WHAT YOU NEED TO DO: Search each line below for the word "hypothesis" and list those that contain it.

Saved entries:
*****

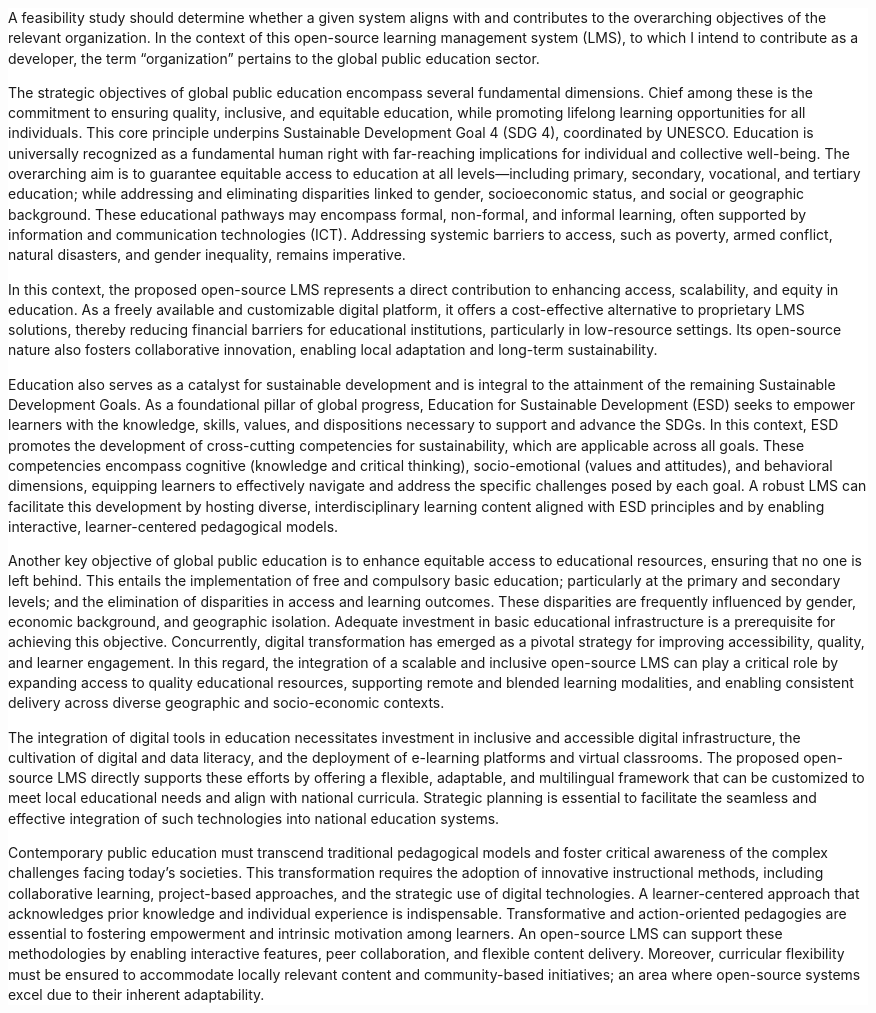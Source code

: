 A feasibility study should determine whether a given system aligns with and contributes to the overarching objectives of the relevant organization. In the context of this open-source learning management system (LMS), to which I intend to contribute as a developer, the term “organization” pertains to the global public education sector.

The strategic objectives of global public education encompass several fundamental dimensions. Chief among these is the commitment to ensuring quality, inclusive, and equitable education, while promoting lifelong learning opportunities for all individuals. This core principle underpins Sustainable Development Goal 4 (SDG 4), coordinated by UNESCO. Education is universally recognized as a fundamental human right with far-reaching implications for individual and collective well-being. The overarching aim is to guarantee equitable access to education at all levels—including primary, secondary, vocational, and tertiary education; while addressing and eliminating disparities linked to gender, socioeconomic status, and social or geographic background. These educational pathways may encompass formal, non-formal, and informal learning, often supported by information and communication technologies (ICT). Addressing systemic barriers to access, such as poverty, armed conflict, natural disasters, and gender inequality, remains imperative.

In this context, the proposed open-source LMS represents a direct contribution to enhancing access, scalability, and equity in education. As a freely available and customizable digital platform, it offers a cost-effective alternative to proprietary LMS solutions, thereby reducing financial barriers for educational institutions, particularly in low-resource settings. Its open-source nature also fosters collaborative innovation, enabling local adaptation and long-term sustainability.

Education also serves as a catalyst for sustainable development and is integral to the attainment of the remaining Sustainable Development Goals. As a foundational pillar of global progress, Education for Sustainable Development (ESD) seeks to empower learners with the knowledge, skills, values, and dispositions necessary to support and advance the SDGs. In this context, ESD promotes the development of cross-cutting competencies for sustainability, which are applicable across all goals. These competencies encompass cognitive (knowledge and critical thinking), socio-emotional (values and attitudes), and behavioral dimensions, equipping learners to effectively navigate and address the specific challenges posed by each goal. A robust LMS can facilitate this development by hosting diverse, interdisciplinary learning content aligned with ESD principles and by enabling interactive, learner-centered pedagogical models.

Another key objective of global public education is to enhance equitable access to educational resources, ensuring that no one is left behind. This entails the implementation of free and compulsory basic education; particularly at the primary and secondary levels; and the elimination of disparities in access and learning outcomes. These disparities are frequently influenced by gender, economic background, and geographic isolation. Adequate investment in basic educational infrastructure is a prerequisite for achieving this objective. Concurrently, digital transformation has emerged as a pivotal strategy for improving accessibility, quality, and learner engagement. In this regard, the integration of a scalable and inclusive open-source LMS can play a critical role by expanding access to quality educational resources, supporting remote and blended learning modalities, and enabling consistent delivery across diverse geographic and socio-economic contexts.

The integration of digital tools in education necessitates investment in inclusive and accessible digital infrastructure, the cultivation of digital and data literacy, and the deployment of e-learning platforms and virtual classrooms. The proposed open-source LMS directly supports these efforts by offering a flexible, adaptable, and multilingual framework that can be customized to meet local educational needs and align with national curricula. Strategic planning is essential to facilitate the seamless and effective integration of such technologies into national education systems.

Contemporary public education must transcend traditional pedagogical models and foster critical awareness of the complex challenges facing today’s societies. This transformation requires the adoption of innovative instructional methods, including collaborative learning, project-based approaches, and the strategic use of digital technologies. A learner-centered approach that acknowledges prior knowledge and individual experience is indispensable. Transformative and action-oriented pedagogies are essential to fostering empowerment and intrinsic motivation among learners. An open-source LMS can support these methodologies by enabling interactive features, peer collaboration, and flexible content delivery. Moreover, curricular flexibility must be ensured to accommodate locally relevant content and community-based initiatives; an area where open-source systems excel due to their inherent adaptability.
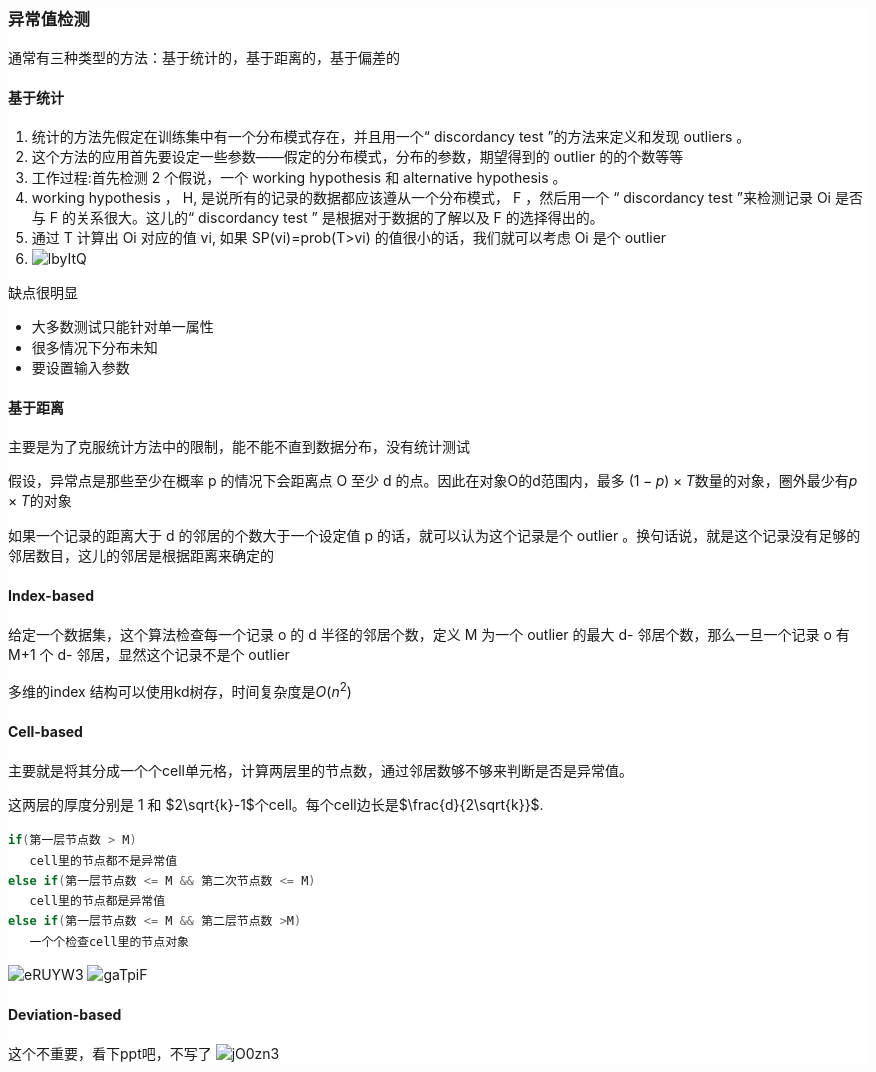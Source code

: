 ### 异常值检测

通常有三种类型的方法：基于统计的，基于距离的，基于偏差的

#### 基于统计

1. 统计的⽅法先假定在训练集中有⼀个分布模式存在，并且⽤⼀个“ discordancy test ”的⽅法来定义和发现 outliers 。
2. 这个⽅法的应⽤⾸先要设定⼀些参数——假定的分布模式，分布的参数，期望得到的 outlier 的的个数等等
3. ⼯作过程:⾸先检测 2 个假说，⼀个 working hypothesis 和 alternative hypothesis 。
4. working hypothesis ， H, 是说所有的记录的数据都应该遵从⼀个分布模式， F ，然后⽤⼀个 “ discordancy test ”来检测记录 Oi 是否与 F 的关系很⼤。这⼉的“ discordancy test ” 是根据对于数据的了解以及 F 的选择得出的。
5. 通过 T 计算出 Oi 对应的值 vi, 如果 SP(vi)=prob(T>vi) 的值很⼩的话，我们就可以考虑 Oi 是个 outlier
6. ![lbyItQ](https://cdn.jsdelivr.net/gh/HanielF/ImageRepo@main/blog/lbyItQ.png)

缺点很明显
- 大多数测试只能针对单一属性
- 很多情况下分布未知
- 要设置输入参数

#### 基于距离

主要是为了克服统计方法中的限制，能不能不直到数据分布，没有统计测试

假设，异常点是那些至少在概率 p 的情况下会距离点 O 至少 d 的点。因此在对象O的d范围内，最多 $(1-p) \times T$数量的对象，圈外最少有$p \times T$的对象

如果⼀个记录的距离⼤于 d 的邻居的个数⼤于⼀个设定值 p 的话，就可以认为这个记录是个 outlier 。换句话说，就是这个记录没有⾜够的邻居数⽬，这⼉的邻居是根据距离来确定的

#### Index-based

给定⼀个数据集，这个算法检查每⼀个记录 o 的 d 半径的邻居个数，定义 M 为⼀个 outlier 的最⼤ d- 邻居个数，那么⼀旦⼀个记录 o 有 M+1 个 d- 邻居，显然这个记录不是个 outlier

多维的index 结构可以使用kd树存，时间复杂度是$O(n^2)$

#### Cell-based

主要就是将其分成一个个cell单元格，计算两层里的节点数，通过邻居数够不够来判断是否是异常值。

这两层的厚度分别是 1 和 $2\sqrt{k}-1$个cell。每个cell边长是$\frac{d}{2\sqrt{k}}$.

```cpp
if(第一层节点数 > M)
   cell里的节点都不是异常值
else if(第一层节点数 <= M && 第二次节点数 <= M)
   cell里的节点都是异常值
else if(第一层节点数 <= M && 第二层节点数 >M)
   一个个检查cell里的节点对象
```

![eRUYW3](https://cdn.jsdelivr.net/gh/HanielF/ImageRepo@main/blog/eRUYW3.png)
![gaTpiF](https://cdn.jsdelivr.net/gh/HanielF/ImageRepo@main/blog/gaTpiF.png)

#### Deviation-based

这个不重要，看下ppt吧，不写了
![jO0zn3](https://cdn.jsdelivr.net/gh/HanielF/ImageRepo@main/blog/jO0zn3.png)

*****

OUTPUT:
3. ⼯作过程:⾸先检测 2 个假说，⼀个 working hypothesis 和 alternative hypothesis 。
4. working hypothesis ， H, 是说所有的记录的数据都应该遵从⼀个分布模式， F ，然后⽤⼀个 “ discordancy test ”来检测记录 Oi 是否与 F 的关系很⼤。这⼉的“ discordancy test ” 是根据对于数据的了解以及 F 的选择得出的。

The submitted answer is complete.